The answer required is how many lines of the following entries contain the word "files", with no other words.

[Collected data]

◇ ◇ ◇ ◇ ◇ ◇ ◇

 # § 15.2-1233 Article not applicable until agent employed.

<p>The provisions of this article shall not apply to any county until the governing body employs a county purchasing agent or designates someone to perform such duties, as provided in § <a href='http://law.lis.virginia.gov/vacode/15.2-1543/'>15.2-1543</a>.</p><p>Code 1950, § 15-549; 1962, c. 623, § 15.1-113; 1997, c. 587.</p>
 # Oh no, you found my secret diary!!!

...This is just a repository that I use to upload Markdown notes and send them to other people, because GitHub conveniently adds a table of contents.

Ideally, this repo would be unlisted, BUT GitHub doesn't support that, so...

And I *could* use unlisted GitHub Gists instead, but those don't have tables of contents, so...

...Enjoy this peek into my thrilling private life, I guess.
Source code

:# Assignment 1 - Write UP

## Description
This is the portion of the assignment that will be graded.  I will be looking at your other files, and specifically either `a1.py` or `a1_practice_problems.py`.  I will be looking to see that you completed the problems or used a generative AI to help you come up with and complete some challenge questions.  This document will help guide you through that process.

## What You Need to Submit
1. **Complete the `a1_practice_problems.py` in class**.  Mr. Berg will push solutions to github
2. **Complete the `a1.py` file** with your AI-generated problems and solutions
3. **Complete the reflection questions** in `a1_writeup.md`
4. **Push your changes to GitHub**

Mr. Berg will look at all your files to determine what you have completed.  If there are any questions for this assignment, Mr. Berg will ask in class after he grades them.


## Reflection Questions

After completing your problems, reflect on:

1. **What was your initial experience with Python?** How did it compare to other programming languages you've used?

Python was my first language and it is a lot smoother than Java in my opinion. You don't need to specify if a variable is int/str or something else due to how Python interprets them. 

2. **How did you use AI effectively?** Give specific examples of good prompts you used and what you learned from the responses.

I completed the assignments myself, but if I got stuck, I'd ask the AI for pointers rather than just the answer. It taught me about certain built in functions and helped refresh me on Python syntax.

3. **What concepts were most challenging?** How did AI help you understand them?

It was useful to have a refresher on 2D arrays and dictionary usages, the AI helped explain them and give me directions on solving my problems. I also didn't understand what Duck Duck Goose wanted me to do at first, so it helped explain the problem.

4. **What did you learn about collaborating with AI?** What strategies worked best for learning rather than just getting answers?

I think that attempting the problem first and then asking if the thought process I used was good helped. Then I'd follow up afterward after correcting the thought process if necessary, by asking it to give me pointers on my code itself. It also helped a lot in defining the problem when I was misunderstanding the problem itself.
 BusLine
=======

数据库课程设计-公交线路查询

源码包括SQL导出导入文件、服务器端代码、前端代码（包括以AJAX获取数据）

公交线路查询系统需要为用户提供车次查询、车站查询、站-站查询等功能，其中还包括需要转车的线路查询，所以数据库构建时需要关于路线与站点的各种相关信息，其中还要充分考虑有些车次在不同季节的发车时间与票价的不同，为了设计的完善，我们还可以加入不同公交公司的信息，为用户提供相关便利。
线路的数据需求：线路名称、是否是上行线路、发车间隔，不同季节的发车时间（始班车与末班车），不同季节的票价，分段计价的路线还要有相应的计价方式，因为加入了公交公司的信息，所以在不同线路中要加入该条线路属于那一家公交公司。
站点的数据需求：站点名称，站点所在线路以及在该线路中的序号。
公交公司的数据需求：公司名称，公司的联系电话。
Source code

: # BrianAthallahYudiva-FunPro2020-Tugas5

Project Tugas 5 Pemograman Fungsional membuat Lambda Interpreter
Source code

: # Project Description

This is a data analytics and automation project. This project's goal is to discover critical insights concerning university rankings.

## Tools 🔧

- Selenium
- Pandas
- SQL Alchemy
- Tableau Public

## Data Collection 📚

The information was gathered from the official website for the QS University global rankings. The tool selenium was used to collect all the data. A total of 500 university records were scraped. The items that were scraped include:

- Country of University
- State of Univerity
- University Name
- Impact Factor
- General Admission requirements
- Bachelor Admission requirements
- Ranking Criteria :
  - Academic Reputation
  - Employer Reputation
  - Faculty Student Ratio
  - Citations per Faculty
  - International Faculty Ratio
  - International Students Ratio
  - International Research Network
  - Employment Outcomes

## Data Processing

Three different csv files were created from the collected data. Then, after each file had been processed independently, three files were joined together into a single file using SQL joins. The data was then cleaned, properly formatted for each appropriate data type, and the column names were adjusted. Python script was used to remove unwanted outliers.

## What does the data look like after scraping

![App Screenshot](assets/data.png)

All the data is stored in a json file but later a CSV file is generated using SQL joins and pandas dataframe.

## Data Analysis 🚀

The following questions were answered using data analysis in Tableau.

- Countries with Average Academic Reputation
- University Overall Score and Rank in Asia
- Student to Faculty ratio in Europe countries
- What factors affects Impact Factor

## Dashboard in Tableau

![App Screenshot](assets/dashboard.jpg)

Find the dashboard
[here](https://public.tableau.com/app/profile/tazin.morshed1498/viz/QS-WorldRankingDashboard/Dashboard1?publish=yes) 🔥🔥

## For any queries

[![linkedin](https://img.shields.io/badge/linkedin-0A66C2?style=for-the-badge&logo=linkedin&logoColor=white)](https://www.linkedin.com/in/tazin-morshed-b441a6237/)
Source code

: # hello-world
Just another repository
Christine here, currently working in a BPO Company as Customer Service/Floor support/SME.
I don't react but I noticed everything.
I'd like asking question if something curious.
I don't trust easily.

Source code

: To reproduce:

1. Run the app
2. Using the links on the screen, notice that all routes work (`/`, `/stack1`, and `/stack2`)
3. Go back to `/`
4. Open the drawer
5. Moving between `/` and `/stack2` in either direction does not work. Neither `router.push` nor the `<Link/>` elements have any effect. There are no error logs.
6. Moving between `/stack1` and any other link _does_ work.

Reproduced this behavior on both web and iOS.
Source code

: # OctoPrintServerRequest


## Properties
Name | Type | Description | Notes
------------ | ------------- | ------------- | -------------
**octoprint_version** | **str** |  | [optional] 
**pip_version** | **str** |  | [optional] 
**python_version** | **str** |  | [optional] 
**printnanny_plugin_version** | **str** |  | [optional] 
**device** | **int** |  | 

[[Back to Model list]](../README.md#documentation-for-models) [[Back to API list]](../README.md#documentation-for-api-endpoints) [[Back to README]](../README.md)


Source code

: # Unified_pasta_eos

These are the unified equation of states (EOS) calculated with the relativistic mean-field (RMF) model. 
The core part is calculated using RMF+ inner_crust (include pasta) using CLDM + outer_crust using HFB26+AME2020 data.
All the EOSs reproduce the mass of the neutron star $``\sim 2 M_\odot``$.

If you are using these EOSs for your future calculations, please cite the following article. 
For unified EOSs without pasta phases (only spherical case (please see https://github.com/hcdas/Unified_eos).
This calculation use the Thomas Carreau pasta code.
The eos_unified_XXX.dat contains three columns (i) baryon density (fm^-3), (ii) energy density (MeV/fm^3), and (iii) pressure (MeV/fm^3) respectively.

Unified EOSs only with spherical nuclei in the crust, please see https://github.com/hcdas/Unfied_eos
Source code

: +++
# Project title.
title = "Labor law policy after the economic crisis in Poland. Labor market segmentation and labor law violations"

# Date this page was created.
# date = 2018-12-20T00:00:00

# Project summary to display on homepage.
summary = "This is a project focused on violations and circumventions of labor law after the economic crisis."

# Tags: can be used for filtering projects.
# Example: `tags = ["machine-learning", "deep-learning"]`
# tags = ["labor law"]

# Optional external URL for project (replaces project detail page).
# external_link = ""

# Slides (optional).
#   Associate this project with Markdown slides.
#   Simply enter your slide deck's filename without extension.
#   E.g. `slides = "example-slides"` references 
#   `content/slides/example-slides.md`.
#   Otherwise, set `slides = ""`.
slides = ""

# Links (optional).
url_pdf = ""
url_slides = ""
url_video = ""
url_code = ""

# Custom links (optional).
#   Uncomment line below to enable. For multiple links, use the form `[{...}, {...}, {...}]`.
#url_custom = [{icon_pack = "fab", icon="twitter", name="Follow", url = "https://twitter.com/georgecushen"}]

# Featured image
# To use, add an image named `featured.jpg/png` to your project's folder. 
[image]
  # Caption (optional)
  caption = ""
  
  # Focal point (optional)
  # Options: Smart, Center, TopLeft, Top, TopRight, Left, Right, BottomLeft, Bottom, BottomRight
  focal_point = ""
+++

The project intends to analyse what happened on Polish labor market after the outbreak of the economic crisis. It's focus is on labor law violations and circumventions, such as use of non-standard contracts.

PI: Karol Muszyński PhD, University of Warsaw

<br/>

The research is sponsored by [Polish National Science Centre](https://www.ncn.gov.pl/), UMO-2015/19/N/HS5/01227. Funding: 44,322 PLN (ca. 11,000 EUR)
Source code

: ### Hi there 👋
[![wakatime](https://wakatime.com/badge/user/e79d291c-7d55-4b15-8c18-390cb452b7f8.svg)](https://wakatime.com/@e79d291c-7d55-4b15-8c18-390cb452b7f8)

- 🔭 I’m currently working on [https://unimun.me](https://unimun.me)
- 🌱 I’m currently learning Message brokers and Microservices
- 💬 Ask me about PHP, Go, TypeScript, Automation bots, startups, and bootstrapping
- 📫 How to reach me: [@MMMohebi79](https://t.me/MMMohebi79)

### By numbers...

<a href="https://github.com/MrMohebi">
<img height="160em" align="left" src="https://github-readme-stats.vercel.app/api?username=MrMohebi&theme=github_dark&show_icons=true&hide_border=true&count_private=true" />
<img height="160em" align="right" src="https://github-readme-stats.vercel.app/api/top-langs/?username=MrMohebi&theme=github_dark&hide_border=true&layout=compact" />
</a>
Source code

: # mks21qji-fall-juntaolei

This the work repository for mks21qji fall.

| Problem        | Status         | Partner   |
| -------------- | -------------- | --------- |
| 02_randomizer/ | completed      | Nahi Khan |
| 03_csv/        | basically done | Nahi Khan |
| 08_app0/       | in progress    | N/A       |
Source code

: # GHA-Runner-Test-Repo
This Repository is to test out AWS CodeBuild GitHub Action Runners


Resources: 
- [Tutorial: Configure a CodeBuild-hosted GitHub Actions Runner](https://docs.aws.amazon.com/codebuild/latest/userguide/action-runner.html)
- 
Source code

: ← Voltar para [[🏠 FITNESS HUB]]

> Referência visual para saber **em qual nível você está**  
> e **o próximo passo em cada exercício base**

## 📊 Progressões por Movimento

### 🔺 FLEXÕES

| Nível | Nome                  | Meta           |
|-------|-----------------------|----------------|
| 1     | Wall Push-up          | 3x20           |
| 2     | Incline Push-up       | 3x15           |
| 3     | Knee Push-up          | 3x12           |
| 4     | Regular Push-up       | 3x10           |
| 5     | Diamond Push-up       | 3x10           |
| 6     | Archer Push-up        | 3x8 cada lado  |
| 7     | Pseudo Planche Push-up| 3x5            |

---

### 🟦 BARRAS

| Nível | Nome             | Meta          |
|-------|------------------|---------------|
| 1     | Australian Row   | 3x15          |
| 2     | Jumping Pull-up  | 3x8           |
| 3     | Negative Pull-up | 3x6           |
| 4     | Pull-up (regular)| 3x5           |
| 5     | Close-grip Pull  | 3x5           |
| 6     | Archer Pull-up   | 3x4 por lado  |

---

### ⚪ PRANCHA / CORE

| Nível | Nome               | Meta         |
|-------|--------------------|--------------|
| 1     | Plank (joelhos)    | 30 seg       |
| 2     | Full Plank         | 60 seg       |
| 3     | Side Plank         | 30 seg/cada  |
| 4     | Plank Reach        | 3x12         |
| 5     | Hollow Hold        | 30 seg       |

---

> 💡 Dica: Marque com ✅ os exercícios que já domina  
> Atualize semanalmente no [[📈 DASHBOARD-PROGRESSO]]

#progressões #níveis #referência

◇ ◇ ◇ ◇ ◇ ◇ ◇

● SOLUTION TO THE PROBLEM
3